WHAT THE TASK REQUIRES:
I'd like every entry returned exactly as it is, with the images left out.

DATA IN THIS EXERCISE:

----

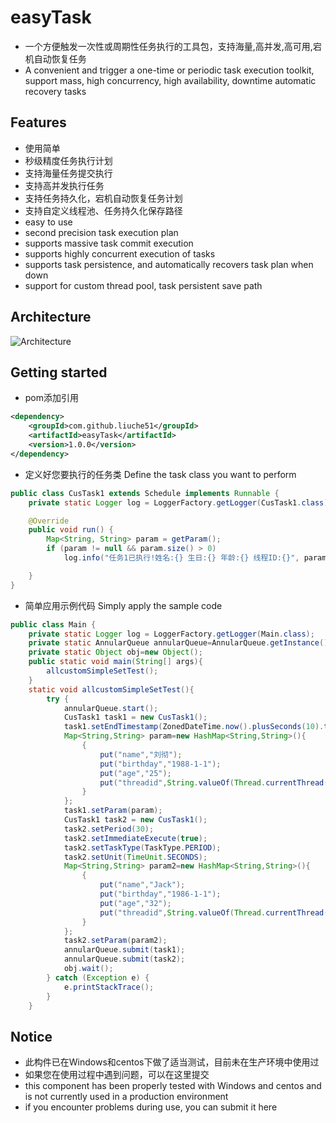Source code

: # easyTask

* 一个方便触发一次性或周期性任务执行的工具包，支持海量,高并发,高可用,宕机自动恢复任务
* A convenient and trigger a one-time or periodic task execution toolkit, support mass, high concurrency, high availability, downtime automatic recovery tasks
## Features

* 使用简单
* 秒级精度任务执行计划
* 支持海量任务提交执行
* 支持高并发执行任务
* 支持任务持久化，宕机自动恢复任务计划
* 支持自定义线程池、任务持久化保存路径
* easy to use
* second precision task execution plan
* supports massive task commit execution
* supports highly concurrent execution of tasks
* supports task persistence, and automatically recovers task plan when down
* support for custom thread pool, task persistent save path

## Architecture

![Architecture](https://www.cnblogs.com/images/cnblogs_com/liuche/1475676/o_IMG20190603_105529.jpg)

## Getting started

* pom添加引用
```xml
<dependency>
    <groupId>com.github.liuche51</groupId>
    <artifactId>easyTask</artifactId>
    <version>1.0.0</version>
</dependency>
```

* 定义好您要执行的任务类  Define the task class you want to perform
```java
public class CusTask1 extends Schedule implements Runnable {
    private static Logger log = LoggerFactory.getLogger(CusTask1.class);

    @Override
    public void run() {
        Map<String, String> param = getParam();
        if (param != null && param.size() > 0)
            log.info("任务1已执行!姓名:{} 生日:{} 年龄:{} 线程ID:{}", param.get("name"), param.get("birthday"), param.get("age"),param.get("threadid"));

    }
}
```
* 简单应用示例代码   Simply apply the sample code
```java
public class Main {
    private static Logger log = LoggerFactory.getLogger(Main.class);
    private static AnnularQueue annularQueue=AnnularQueue.getInstance();
    private static Object obj=new Object();
    public static void main(String[] args){
        allcustomSimpleSetTest();
    }
    static void allcustomSimpleSetTest(){
        try {
            annularQueue.start();
            CusTask1 task1 = new CusTask1();
            task1.setEndTimestamp(ZonedDateTime.now().plusSeconds(10).toInstant().toEpochMilli());
            Map<String,String> param=new HashMap<String,String>(){
                {
                    put("name","刘彻");
                    put("birthday","1988-1-1");
                    put("age","25");
                    put("threadid",String.valueOf(Thread.currentThread().getId()));
                }
            };
            task1.setParam(param);
            CusTask1 task2 = new CusTask1();
            task2.setPeriod(30);
            task2.setImmediateExecute(true);
            task2.setTaskType(TaskType.PERIOD);
            task2.setUnit(TimeUnit.SECONDS);
            Map<String,String> param2=new HashMap<String,String>(){
                {
                    put("name","Jack");
                    put("birthday","1986-1-1");
                    put("age","32");
                    put("threadid",String.valueOf(Thread.currentThread().getId()));
                }
            };
            task2.setParam(param2);
            annularQueue.submit(task1);
            annularQueue.submit(task2);
            obj.wait();
        } catch (Exception e) {
            e.printStackTrace();
        }
    }
```

## Notice

* 此构件已在Windows和centos下做了适当测试，目前未在生产环境中使用过
* 如果您在使用过程中遇到问题，可以在这里提交
* this component has been properly tested with Windows and centos and is not currently used in a production environment
* if you encounter problems during use, you can submit it here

----

WRITTEN ANSWER:
Source code

: # easyTask

* 一个方便触发一次性或周期性任务执行的工具包，支持海量,高并发,高可用,宕机自动恢复任务
* A convenient and trigger a one-time or periodic task execution toolkit, support mass, high concurrency, high availability, downtime automatic recovery tasks
## Features

* 使用简单
* 秒级精度任务执行计划
* 支持海量任务提交执行
* 支持高并发执行任务
* 支持任务持久化，宕机自动恢复任务计划
* 支持自定义线程池、任务持久化保存路径
* easy to use
* second precision task execution plan
* supports massive task commit execution
* supports highly concurrent execution of tasks
* supports task persistence, and automatically recovers task plan when down
* support for custom thread pool, task persistent save path

## Architecture

![Architecture](https://www.cnblogs.com/images/cnblogs_com/liuche/1475676/o_IMG20190603_105529.jpg)

## Getting started

* pom添加引用
```xml
<dependency>
    <groupId>com.github.liuche51</groupId>
    <artifactId>easyTask</artifactId>
    <version>1.0.0</version>
</dependency>
```

* 定义好您要执行的任务类  Define the task class you want to perform
```java
public class CusTask1 extends Schedule implements Runnable {
    private static Logger log = LoggerFactory.getLogger(CusTask1.class);

    @Override
    public void run() {
        Map<String, String> param = getParam();
        if (param != null && param.size() > 0)
            log.info("任务1已执行!姓名:{} 生日:{} 年龄:{} 线程ID:{}", param.get("name"), param.get("birthday"), param.get("age"),param.get("threadid"));

    }
}
```
* 简单应用示例代码   Simply apply the sample code
```java
public class Main {
    private static Logger log = LoggerFactory.getLogger(Main.class);
    private static AnnularQueue annularQueue=AnnularQueue.getInstance();
    private static Object obj=new Object();
    public static void main(String[] args){
        allcustomSimpleSetTest();
    }
    static void allcustomSimpleSetTest(){
        try {
            annularQueue.start();
            CusTask1 task1 = new CusTask1();
            task1.setEndTimestamp(ZonedDateTime.now().plusSeconds(10).toInstant().toEpochMilli());
            Map<String,String> param=new HashMap<String,String>(){
                {
                    put("name","刘彻");
                    put("birthday","1988-1-1");
                    put("age","25");
                    put("threadid",String.valueOf(Thread.currentThread().getId()));
                }
            };
            task1.setParam(param);
            CusTask1 task2 = new CusTask1();
            task2.setPeriod(30);
            task2.setImmediateExecute(true);
            task2.setTaskType(TaskType.PERIOD);
            task2.setUnit(TimeUnit.SECONDS);
            Map<String,String> param2=new HashMap<String,String>(){
                {
                    put("name","Jack");
                    put("birthday","1986-1-1");
                    put("age","32");
                    put("threadid",String.valueOf(Thread.currentThread().getId()));
                }
            };
            task2.setParam(param2);
            annularQueue.submit(task1);
            annularQueue.submit(task2);
            obj.wait();
        } catch (Exception e) {
            e.printStackTrace();
        }
    }
```

## Notice

* 此构件已在Windows和centos下做了适当测试，目前未在生产环境中使用过
* 如果您在使用过程中遇到问题，可以在这里提交
* this component has been properly tested with Windows and centos and is not currently used in a production environment
* if you encounter problems during use, you can submit it here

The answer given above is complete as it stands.